Parteienfinanzierung
Bundestagspräsident Norbert Lammert (CDU)

Bundestagspräsident Norbert Lammert (Foto: Bundestag/Melde CC BY-SA 3.0 DE)

Gestückelte Großspenden, verdecktes Sponsoring, anonyme Kreditgeber: Bundestagspräsident Lammert greift in seinem aktuellen Bericht zur Parteienfinanzierung einige fragwürdige Methoden auf, mit denen die Parteien in Deutschland zum Teil an ihr Geld kommen. Vor allem Lammerts eigene Partei sollte sich seine Kritik zu Herzen nehmen. Denn bislang sträubt sich die CDU gegen mehr Transparenz bei der Parteienfinanzierung.

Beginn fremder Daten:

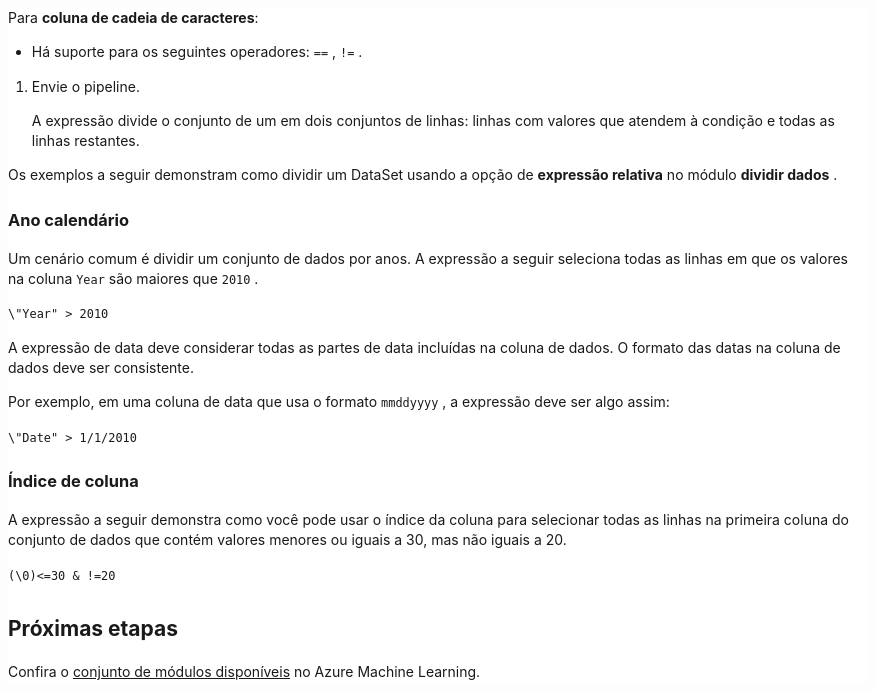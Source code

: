    Para **coluna de cadeia de caracteres**:
   - Há suporte para os seguintes operadores: `==` , `!=` .

1. Envie o pipeline.

   A expressão divide o conjunto de um em dois conjuntos de linhas: linhas com valores que atendem à condição e todas as linhas restantes.

Os exemplos a seguir demonstram como dividir um DataSet usando a opção de **expressão relativa** no módulo **dividir dados** .  

### <a name="calendar-year"></a>Ano calendário

Um cenário comum é dividir um conjunto de dados por anos. A expressão a seguir seleciona todas as linhas em que os valores na coluna `Year` são maiores que `2010` .

```text
\"Year" > 2010
```

A expressão de data deve considerar todas as partes de data incluídas na coluna de dados. O formato das datas na coluna de dados deve ser consistente. 

Por exemplo, em uma coluna de data que usa o formato `mmddyyyy` , a expressão deve ser algo assim:

```text
\"Date" > 1/1/2010
```

### <a name="column-index"></a>Índice de coluna

A expressão a seguir demonstra como você pode usar o índice da coluna para selecionar todas as linhas na primeira coluna do conjunto de dados que contém valores menores ou iguais a 30, mas não iguais a 20.

```text
(\0)<=30 & !=20
```


## <a name="next-steps"></a>Próximas etapas

Confira o [conjunto de módulos disponíveis](module-reference.md) no Azure Machine Learning.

Alle Jahre wieder erscheint der Bericht des Bundestagspräsidenten zur Parteienfinanzierung – wie stets auf Basis einer schon angestaubten Datengrundlage und voller Mahnbescheide an den Gesetzgeber. Im aktuellen Bericht (seit 17.1.2017 online)  geht es um die Parteifinanzen der Jahre 2012 bis 2014 – also überwiegend um Geldflüsse vor der letzten Bundestagswahl. Bundestagspräsident Lammert (CDU) greift darin jedoch auch aktuelle Vorgänge auf – etwa die „Rent-a-Sozi“-Sponsoringaffäre oder die undurchsichtige Wahlkampfhilfe für die AfD bei den letzten vier Landtagswahlen. Und er trägt erneut diplomatisch als „Anregungen“ formulierte, verfassungsrechtlich fundierte Forderungen vor, die aus Sicht des obersten Wächters über die Parteifinanzen endlich in Reformen umgesetzt werden sollten. Ironischerweise ist es allerdings vor allem Lammerts eigene Partei, die Fortschritte in seinem Sinne blockiert.

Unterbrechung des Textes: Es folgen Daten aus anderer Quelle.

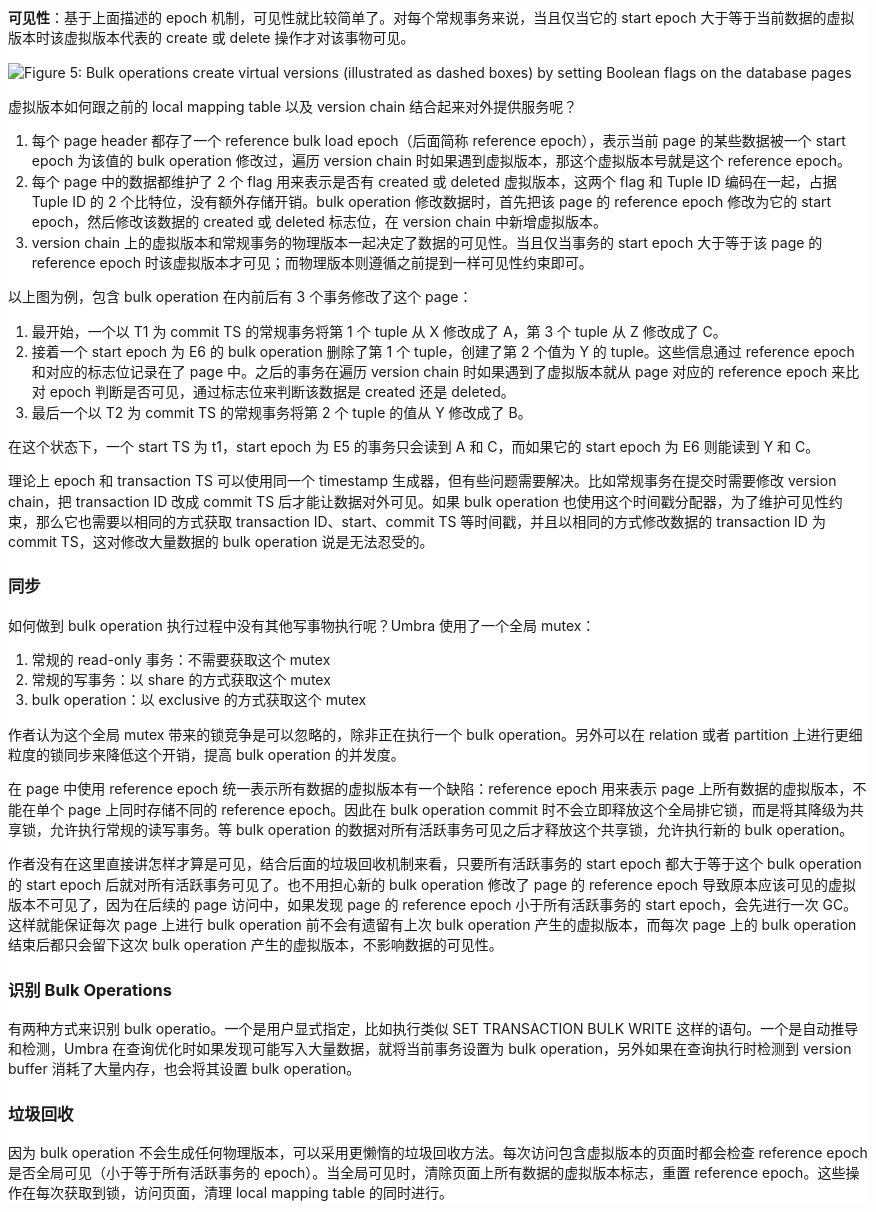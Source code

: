**可见性**：基于上面描述的 epoch 机制，可见性就比较简单了。对每个常规事务来说，当且仅当它的 start epoch 大于等于当前数据的虚拟版本时该虚拟版本代表的 create 或 delete 操作才对该事物可见。

![Figure 5: Bulk operations create virtual versions (illustrated as dashed boxes) by setting Boolean flags on the database pages](https://raw.githubusercontent.com/zz-jason/blog-images/master/images/202304081325157.png)

虚拟版本如何跟之前的 local mapping table 以及 version chain 结合起来对外提供服务呢？
1. 每个 page header 都存了一个 reference bulk load epoch（后面简称 reference epoch），表示当前 page 的某些数据被一个 start epoch 为该值的 bulk operation 修改过，遍历 version chain 时如果遇到虚拟版本，那这个虚拟版本号就是这个 reference epoch。
2. 每个 page 中的数据都维护了 2 个 flag 用来表示是否有 created 或 deleted 虚拟版本，这两个 flag 和 Tuple ID 编码在一起，占据 Tuple ID 的 2 个比特位，没有额外存储开销。bulk operation 修改数据时，首先把该 page 的 reference epoch 修改为它的 start epoch，然后修改该数据的 created 或 deleted 标志位，在 version chain 中新增虚拟版本。
3. version chain 上的虚拟版本和常规事务的物理版本一起决定了数据的可见性。当且仅当事务的 start epoch 大于等于该 page 的 reference epoch 时该虚拟版本才可见；而物理版本则遵循之前提到一样可见性约束即可。

以上图为例，包含 bulk operation 在内前后有 3 个事务修改了这个 page：
1. 最开始，一个以 T1 为 commit TS 的常规事务将第 1 个 tuple 从 X 修改成了 A，第 3 个 tuple 从 Z 修改成了 C。
2. 接着一个 start epoch 为 E6 的 bulk operation 删除了第 1 个 tuple，创建了第 2 个值为 Y 的 tuple。这些信息通过 reference epoch 和对应的标志位记录在了 page 中。之后的事务在遍历 version chain 时如果遇到了虚拟版本就从 page 对应的 reference epoch 来比对 epoch 判断是否可见，通过标志位来判断该数据是 created 还是 deleted。
3. 最后一个以 T2 为 commit TS 的常规事务将第 2 个 tuple 的值从 Y 修改成了 B。

在这个状态下，一个 start TS 为 t1，start epoch 为 E5 的事务只会读到 A 和 C，而如果它的 start epoch 为 E6 则能读到 Y 和 C。

理论上 epoch 和 transaction TS 可以使用同一个 timestamp 生成器，但有些问题需要解决。比如常规事务在提交时需要修改 version chain，把 transaction ID 改成 commit TS 后才能让数据对外可见。如果 bulk operation 也使用这个时间戳分配器，为了维护可见性约束，那么它也需要以相同的方式获取 transaction ID、start、commit TS 等时间戳，并且以相同的方式修改数据的 transaction ID 为 commit TS，这对修改大量数据的 bulk operation 说是无法忍受的。

### 同步

如何做到 bulk operation 执行过程中没有其他写事物执行呢？Umbra 使用了一个全局 mutex：
1. 常规的 read-only 事务：不需要获取这个 mutex
2. 常规的写事务：以 share 的方式获取这个 mutex
3. bulk operation：以 exclusive 的方式获取这个 mutex

作者认为这个全局 mutex 带来的锁竞争是可以忽略的，除非正在执行一个 bulk operation。另外可以在 relation 或者 partition 上进行更细粒度的锁同步来降低这个开销，提高 bulk operation 的并发度。

在 page 中使用 reference epoch 统一表示所有数据的虚拟版本有一个缺陷：reference epoch 用来表示 page 上所有数据的虚拟版本，不能在单个 page 上同时存储不同的 reference epoch。因此在 bulk operation commit 时不会立即释放这个全局排它锁，而是将其降级为共享锁，允许执行常规的读写事务。等 bulk operation 的数据对所有活跃事务可见之后才释放这个共享锁，允许执行新的 bulk operation。

作者没有在这里直接讲怎样才算是可见，结合后面的垃圾回收机制来看，只要所有活跃事务的 start epoch 都大于等于这个 bulk operation 的 start epoch 后就对所有活跃事务可见了。也不用担心新的 bulk operation 修改了 page 的 reference epoch 导致原本应该可见的虚拟版本不可见了，因为在后续的 page 访问中，如果发现 page 的 reference epoch 小于所有活跃事务的 start epoch，会先进行一次 GC。这样就能保证每次 page 上进行 bulk operation 前不会有遗留有上次 bulk operation 产生的虚拟版本，而每次 page 上的 bulk operation 结束后都只会留下这次 bulk operation 产生的虚拟版本，不影响数据的可见性。

### 识别 Bulk Operations

有两种方式来识别 bulk operatio。一个是用户显式指定，比如执行类似 SET TRANSACTION BULK WRITE 这样的语句。一个是自动推导和检测，Umbra 在查询优化时如果发现可能写入大量数据，就将当前事务设置为 bulk operation，另外如果在查询执行时检测到 version buffer 消耗了大量内存，也会将其设置 bulk operation。

### 垃圾回收

因为 bulk operation 不会生成任何物理版本，可以采用更懒惰的垃圾回收方法。每次访问包含虚拟版本的页面时都会检查 reference epoch 是否全局可见（小于等于所有活跃事务的 epoch）。当全局可见时，清除页面上所有数据的虚拟版本标志，重置 reference epoch。这些操作在每次获取到锁，访问页面，清理 local mapping table 的同时进行。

Intransparente Großspenden

Etwa bei der Transparenz von Großspenden. Bisher müssen Großspenden über 50.000 Euro unmittelbar nach Eingang veröffentlicht werden. Das lässt Großspendern die Möglichkeit, größere Beträge zu stückeln, um so das Bekanntwerden ihrer Spenden für rund eineinhalb Jahre herauszuzögern. Lammert empfiehlt deshalb, künftig alle Spender mit ihren Spendensummen zu outen, sobald ihre Zahlungen zusammengerechnet die 50.000er Schwelle überschreiten. Zudem will er endlich Parteien bestrafen, die offensichtlich gestückelte Spenden annehmen. Die Annahme solcher Spenden ist zwar längst verboten, Zuwiderhandlungen werden bisher aber nicht betraft – eine von vielen absurden Lücken im Parteiengesetz.

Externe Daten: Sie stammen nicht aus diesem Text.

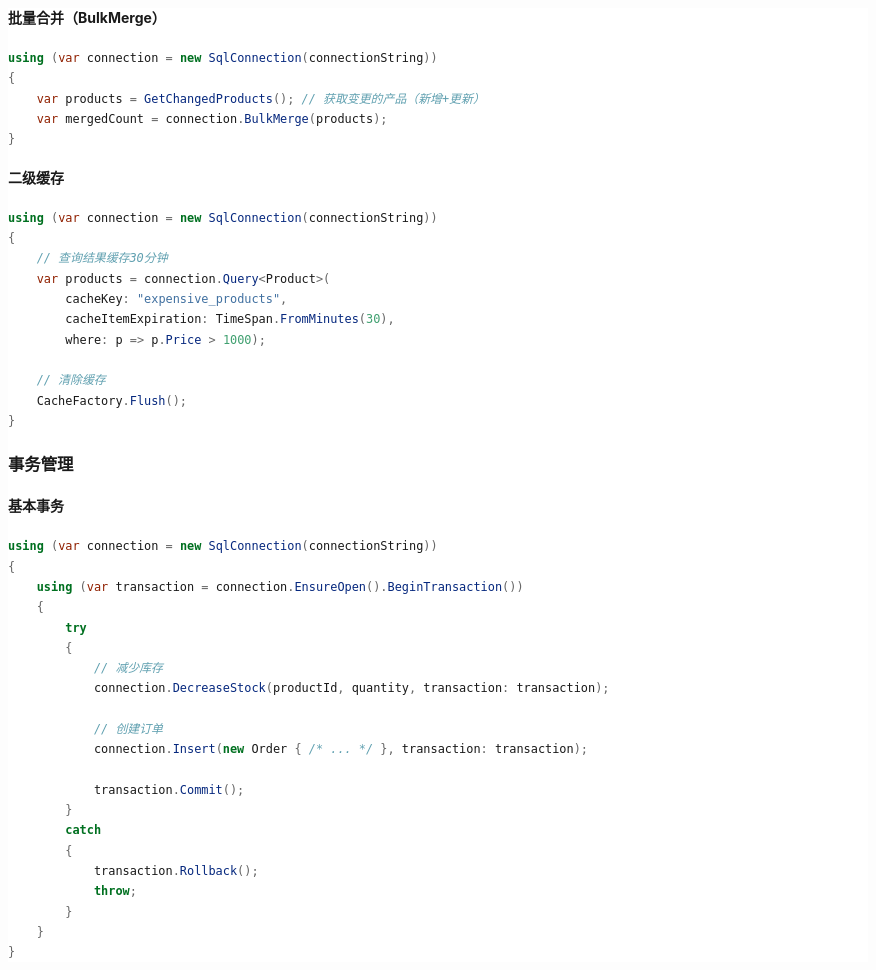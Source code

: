 #### 批量合并（BulkMerge）

```csharp
using (var connection = new SqlConnection(connectionString))
{
    var products = GetChangedProducts(); // 获取变更的产品（新增+更新）
    var mergedCount = connection.BulkMerge(products);
}
```

#### 二级缓存

```csharp
using (var connection = new SqlConnection(connectionString))
{
    // 查询结果缓存30分钟
    var products = connection.Query<Product>(
        cacheKey: "expensive_products", 
        cacheItemExpiration: TimeSpan.FromMinutes(30),
        where: p => p.Price > 1000);
    
    // 清除缓存
    CacheFactory.Flush();
}
```

### 事务管理

#### 基本事务


```csharp
using (var connection = new SqlConnection(connectionString))
{
    using (var transaction = connection.EnsureOpen().BeginTransaction())
    {
        try
        {
            // 减少库存
            connection.DecreaseStock(productId, quantity, transaction: transaction);
            
            // 创建订单
            connection.Insert(new Order { /* ... */ }, transaction: transaction);
            
            transaction.Commit();
        }
        catch
        {
            transaction.Rollback();
            throw;
        }
    }
}
```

Aus unserer Sicht geht das zwar in die richtige Richtung, reicht aber nicht. Nur durch eine drastische Absenkung der Veröffentlichungsschwelle kann die Verschleierung von Großspenden wie im aktuellen Regensburger Korruptionsskandal verhindert werden. Wir fordern, Spenden ab 10.000 Euro unmittelbar zu veröffentlichen. Ab 2.000 Euro sollten sie in den Rechenschaftsberichten auftauchen.

Regelloses Sponsoring

Die Bundestagsverwaltung muss schon jetzt prüfen, ob Spenden in Sponsoringzahlungen versteckt werden. Das wäre der Fall, wenn das Sponsoring den Wert der dafür erbrachten Gegenleistung der Partei erkennbar übersteigen. Tatsächlich hat die Verwaltung dafür aber keinen objektiven Maßstab: zum einen sind die Parteien rechtlich frei, Preise, Konditionen und Gegenleistungen mit ihren Sponsoren zu vereinbaren. Zum anderen gebe es für die Bewertung von Parteileistungen, so Lammert, „oftmals keinen passenden Vergleichsmarkt“. Warum jedoch beispielsweise die Anzeigenpreise in Publikumszeitschriften keinen Maßstab für die Preise im SPD-Vorwärts oder im CSU-Bayernkurier darstellen sollten, begründet Lammert nicht. Die Anzeigen im Bayernkurier sind, gemessen an der Auflage, etwa doppelt so teuer wie solche im Spiegel.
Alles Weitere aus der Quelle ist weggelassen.